Andere Leserinnen und Leser schrieben von einem "Highlight des Morgens" oder sogar "des Tages" und dankten "fürs Rückert-Entstauben: neu beleuchtet und immer überraschend mit Ihrer Auswahl und den Anmerkungen aus der Jetztzeit".

Auf das gestrige Gedicht, das den Vorschlag machte, doch einfach mal im Bett zu bleiben, antwortete eine Leserin schön explizit: "Ich hab‘ es mir grad ausgedruckt, zur 'Pille gegen Aktivismus' erklärt und an mein Regal gehängt. Und nein: es entspricht so gar nicht meiner Vorstellung von Depression, eher der von großer Gelassenheit und auch Einsicht in den Lauf der Welt und der eigenen Rolle darin."
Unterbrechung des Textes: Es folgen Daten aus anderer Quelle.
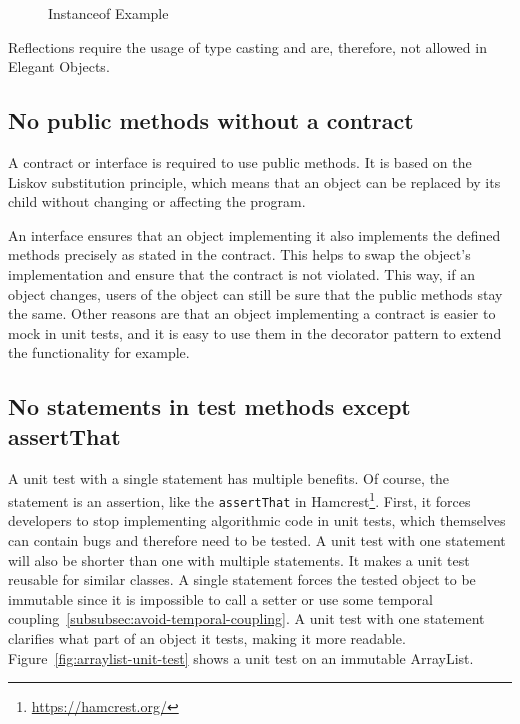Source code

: \begin{figure}[h]
    \caption{Instanceof Example}
    
    \label{fig:instanceof-example}
\end{figure}

Reflections require the usage of type casting and are, therefore, not allowed in Elegant Objects.\cite{elegant-objects}

\subsection{No public methods without a contract}\label{subsec:no-public-methods-without-a-contract}
A contract or interface is required to use public methods.
It is based on the Liskov substitution principle, which means that an object can be replaced by its child without changing or affecting the program.

An interface ensures that an object implementing it also implements the defined methods precisely as stated in the contract.
This helps to swap the object's implementation and ensure that the contract is not violated.
This way, if an object changes, users of the object can still be sure that the public methods stay the same.
Other reasons are that an object implementing a contract is easier to mock in unit tests, and it is easy to use them in the decorator pattern to extend the functionality for example.\cite{elegant-objects}


\subsection{No statements in test methods except assertThat}\label{subsec:no-statements-in-test-methods-except-assertthat}
A unit test with a single statement has multiple benefits.
Of course, the statement is an assertion, like the \texttt{assertThat} in Hamcrest\footnote{\url{https://hamcrest.org/}}.
First, it forces developers to stop implementing algorithmic code in unit tests, which themselves can contain bugs and therefore need to be tested.
A unit test with one statement will also be shorter than one with multiple statements.
It makes a unit test reusable for similar classes.
A single statement forces the tested object to be immutable since it is impossible to call a setter or use some temporal coupling\ \ref{subsubsec:avoid-temporal-coupling}.
A unit test with one statement clarifies what part of an object it tests, making it more readable.
Figure\ \ref{fig:arraylist-unit-test} shows a unit test on an immutable ArrayList.\cite{elegant-objects}

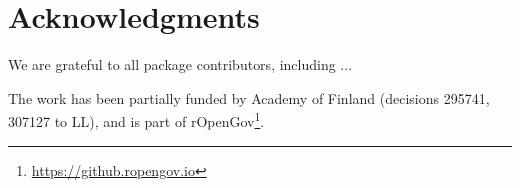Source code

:\documentclass[article]{jss}
\begin{document}


\section*{Acknowledgments}

We are grateful to all package contributors, including ... 

The work has been partially funded by Academy of Finland (decisions 295741, 307127 to LL), and is part of rOpenGov\footnote{\url{https://github.ropengov.io}}.


\end{document}
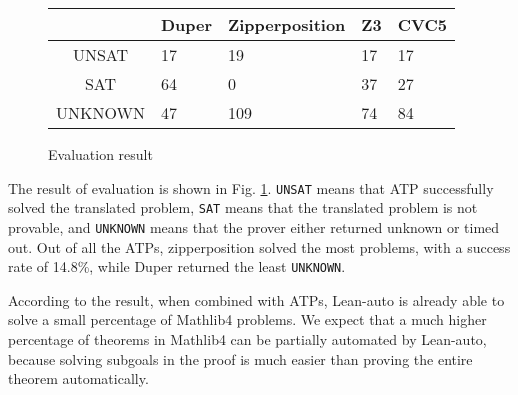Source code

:   \begin{figure}
  \begin{center}\begin{tabular}{| c K{6em} K{6em} K{6em} K{6em} |}
    \hline
            & Duper & Zipperposition & Z3 & CVC5 \\ \hline
    UNSAT   & 17    & 19             & 17 & 17   \\
    SAT     & 64    & 0              & 37 & 27   \\
    UNKNOWN & 47    & 109            & 74 & 84   \\ \hline
  \end{tabular}\end{center}
  \caption{Evaluation result} \label{figevalresult}
  \end{figure}

  The result of evaluation is shown in Fig. \ref{figevalresult}. \texttt{UNSAT} means
  that ATP successfully solved the translated problem, \texttt{SAT} means that
  the translated problem is not provable, and \texttt{UNKNOWN} means that the prover
  either returned unknown or timed out. Out of all the ATPs, zipperposition solved the
  most problems, with a success rate of 14.8\%, while Duper returned the least \texttt{UNKNOWN}.
  
  According to the result, when combined with ATPs, Lean-auto is already able to
  solve a small percentage of Mathlib4 problems. We expect that a much higher percentage
  of theorems in Mathlib4 can be partially automated by Lean-auto, because solving
  subgoals in the proof is much easier than proving the entire theorem automatically.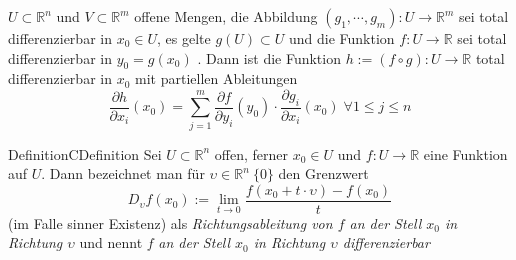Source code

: $U\subset \mathbb{R} ^n$ und $V\subset \mathbb{R} ^m$ offene Mengen, die Abbildung
$ \left( g_1 , \cdots, g_{m} \right) : U \to \mathbb{R}^m  $ sei total differenzierbar in $ x_0 \in U $,
es gelte $ g(U) \subset U $ und die Funktion $ f: U \to \mathbb{R}  $ sei total differenzierbar in 
$ y_0 = g(x_0) $ . Dann ist die Funktion $ h:= (f \circ g): U \to \mathbb{R}  $ total differenzierbar in 
$ x_0 $ mit partiellen Ableitungen 
$$ \frac{\partial h}{\partial x_{i}} (x_0) = \sum_{j=1}^{m} \frac{\partial f }{\partial y_{i}} (y_0)
\cdot \frac{\partial g_{i}}{\partial x_{i}} (x_0)  \;  \forall 1 \leq j \leq n$$ 


\begin{ibox}[]{Definition}{CDefinition}
    Sei $ U \subset  \mathbb{R}^n  $ offen, ferner $ x_0 \in U $ und $ f: U \to \mathbb{R}  $ eine 
	Funktion auf $ U $. Dann bezeichnet man für $ \upsilon \in  \mathbb{R}^n \ \{0\} $ den Grenzwert 
	$$ D_{\upsilon}f(x_0) := \lim_{t \to 0} \frac{f(x_0 + t \cdot \upsilon)-f(x_0)}{t}  $$
	(im Falle sinner Existenz) als \textit{Richtungsableitung von $ f $ an der Stell $ x_0 $ in Richtung $ \upsilon $ } 
	und nennt $ f $ \textit{ an der Stell $ x_0 $ in Richtung $ \upsilon $ differenzierbar} 
\end{ibox}

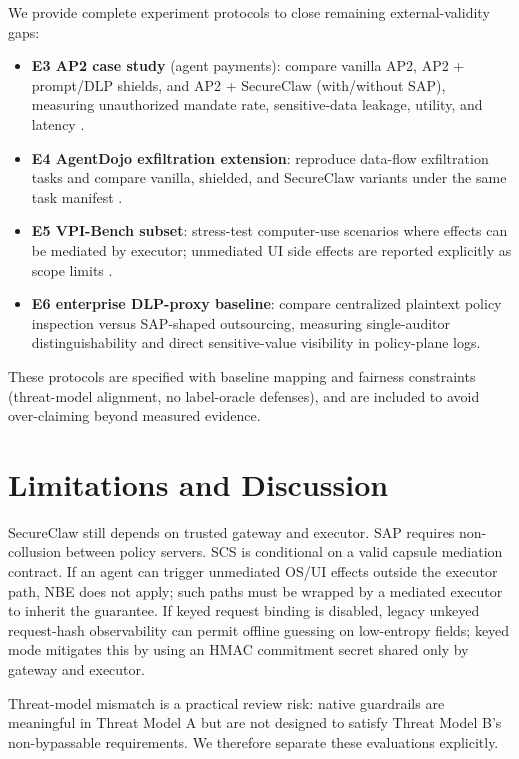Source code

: We provide complete experiment protocols to close remaining external-validity gaps:
\begin{itemize}
  \item \textbf{E3 AP2 case study} (agent payments): compare vanilla AP2, AP2 + prompt/DLP shields, and AP2 + SecureClaw (with/without SAP), measuring unauthorized mandate rate, sensitive-data leakage, utility, and latency \citep{ap2spec2025,whisperswealth2026}.
  \item \textbf{E4 AgentDojo exfiltration extension}: reproduce data-flow exfiltration tasks and compare vanilla, shielded, and SecureClaw variants under the same task manifest \citep{alizadeh2025simple,agentdojo2024}.
  \item \textbf{E5 VPI-Bench subset}: stress-test computer-use scenarios where effects can be mediated by executor; unmediated UI side effects are reported explicitly as scope limits \citep{vpibench2025}.
  \item \textbf{E6 enterprise DLP-proxy baseline}: compare centralized plaintext policy inspection versus SAP-shaped outsourcing, measuring single-auditor distinguishability and direct sensitive-value visibility in policy-plane logs.
\end{itemize}

These protocols are specified with baseline mapping and fairness constraints (threat-model alignment, no label-oracle defenses), and are included to avoid over-claiming beyond measured evidence.

\section{Limitations and Discussion}
\label{sec:limits}

SecureClaw still depends on trusted gateway and executor.
SAP requires non-collusion between policy servers.
SCS is conditional on a valid capsule mediation contract.
If an agent can trigger unmediated OS/UI effects outside the executor path, NBE does not apply; such paths must be wrapped by a mediated executor to inherit the guarantee.
If keyed request binding is disabled, legacy unkeyed request-hash observability can permit offline guessing on low-entropy fields; keyed mode mitigates this by using an HMAC commitment secret shared only by gateway and executor.

Threat-model mismatch is a practical review risk: native guardrails are meaningful in Threat Model A but are not designed to satisfy Threat Model B's non-bypassable requirements.
We therefore separate these evaluations explicitly.

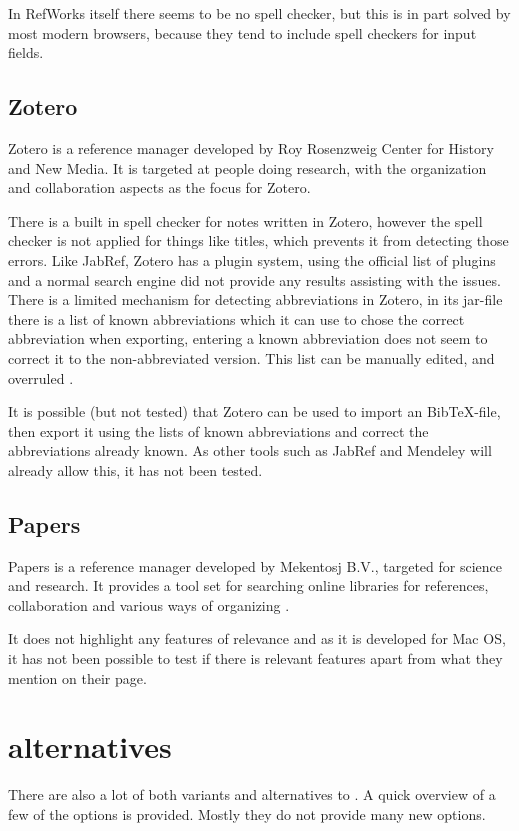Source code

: In RefWorks itself there seems to be no spell checker, but this is in
part solved by most modern browsers, because they tend to include
spell checkers for input fields.


\subsection{Zotero}
Zotero is a reference manager developed by Roy Rosenzweig Center for
History and New Media.  It is targeted at people doing research, with
the organization and collaboration aspects as the focus for
Zotero\cite{zotero_features}.

There is a built in spell checker for notes written in Zotero, however
the spell checker is not applied for things like titles, which
prevents it from detecting those errors.  Like JabRef, Zotero has a
plugin system, using the official list of plugins
\cite{zotero_plugins} and a normal search engine did not provide any
results assisting with the issues. There is a limited mechanism for
detecting abbreviations in Zotero, in its jar-file there is a list of
known abbreviations which it can use to chose the correct abbreviation
when exporting, entering a known abbreviation does not seem to correct
it to the non-abbreviated version.  This list can be manually edited,
and overruled \cite{zotero_abbreviations}.

It is possible (but not tested) that Zotero can be used to import an
Bib{\TeX}-file, then export it using the lists of known abbreviations
and correct the abbreviations already known.  As other tools such as
JabRef and Mendeley will already allow this, it has not been tested.


\subsection{Papers}
Papers is a reference manager developed by Mekentosj B.V., targeted
for science and research.  It provides a tool set for searching online
libraries for references, collaboration and various ways of
organizing \cite{papers_features}.

It does not highlight any features of relevance \cite{papers_features}
and as it is developed for Mac OS, it has not been possible to test if
there is relevant features apart from what they mention on their page.


\section{{\bibtex} alternatives}
There are also a lot of both variants and alternatives to {\bibtex}.
A quick overview of a few of the options is provided.  Mostly they do
not provide many new options.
Ich bin baff und freue mich, wozu der alte Rückert und diese kleinen Einordnungen doch fähig sind …
Dann machen wir mal mit Gedicht 16 weiter!

Viel Vergnügen,
Matthias Kröner

 

Hinkende Jamben

Ein Liebchen hatt’ ich, das auf einem Aug’ schielte!
Weil sie mir schön schien, schien ihr Schielen auch Schönheit.
Eins hatt’ ich, das beim Sprechen mit der Zung’ anstieß;
mir war’s kein Anstoß, stieß sie an und sprach: Liebster!
Jetzt hab’ ich eines, das auf einem Fuß hinket;
ja freilich, sprech’ ich, hinkt sie, doch sie hinkt zierlich.

 

Kurz eingeordnet

Klar, man kann dieses Gedicht aus der Zeit gefallen und vielleicht sogar frauenfeindlich finden! Man kann sich aber auch eine Frau vorstellen, die dasselbe über einen Mann sagt – und einfach darüber lachen. Denn nichts anderes macht die Liebe: mit uns. Sie lässt einen den geliebten Menschen durch die rosarote Brille sehen und alles toll finden – am anderen!
Rückert gelang es, dieses Phänomen in eine lyrische Form zu gießen; wie es ja meistens der Literatur gelingt, psychische Phänomene zu erkennen, bevor sie Wissenschaftler exakt beschreiben …
Dass die Schönheit immer im Auge des Betrachters liegt, wusste schon Albrecht Dürer, der jedes Löwenzahnzähnchen hübsch und akkurat in Szene gesetzt hat, doch beinahe hilflos eingestand: „Was die Schönheit sei, das weiß ich nicht.“
Ich mag es, wie Rückert hier offensichtliche Körpermängel ad absurdum führt und zeigt, wie unfassbar unwichtig das alles ist, wenn man liebt.
Wer trotzdem unbedingt mag, kann dieses Gedicht als frauen- oder gar menschenfeindlich brandmarken. Doch der oder die hat dann etwas nicht, was Rückert hatte: Selbstironie!

 

P.S. Schön und gut, aber was soll dieser sehr merkwürdige Titel? Begeben wir uns kurz in die Tiefen der Literatur- und Sprachwissenschaft: Mit Jambus ist ein Begriff der Metrik (= Verslehre) gemeint, bei dem eine kurze (unbetonte) auf lange (betonte) Silbe folgt. Da Rückert ein Meister der Versform war und zudem wusste, dass ein gutes Gedicht durch Inhalt und Form zur Perfektion gerät, vermischte er den Inhalt (das hinkende Liebchen) mit einer hinkenden Versform. Um alles auf die Spitze zu treiben, wählte er für die sechs Zeilen den Choljambus (auch als Hipponakteus bezeichnet), der, laut Wilhelm Hertzberg, eine „ironische Kraft“ besitze, „wie sie keinem anderen Metrum innewohnt“.
Sehr speziell, ich weiß, aber uns folgen Professoren und Wissenschaftler! Auch für sie ist dieser Newsletter gemacht …

 

 

 

 

P.S. Das Rückert-Projekt wird von der Stadt Schweinfurt, der Rückert-Gesellschaft e. V. und der Arbeitsgemeinschaft Literarischer Gesellschaften und Gedenkstätten e. V. gefördert. Vielen Dank dafür – ohne diese Unterstützung wäre das Projekt nicht möglich!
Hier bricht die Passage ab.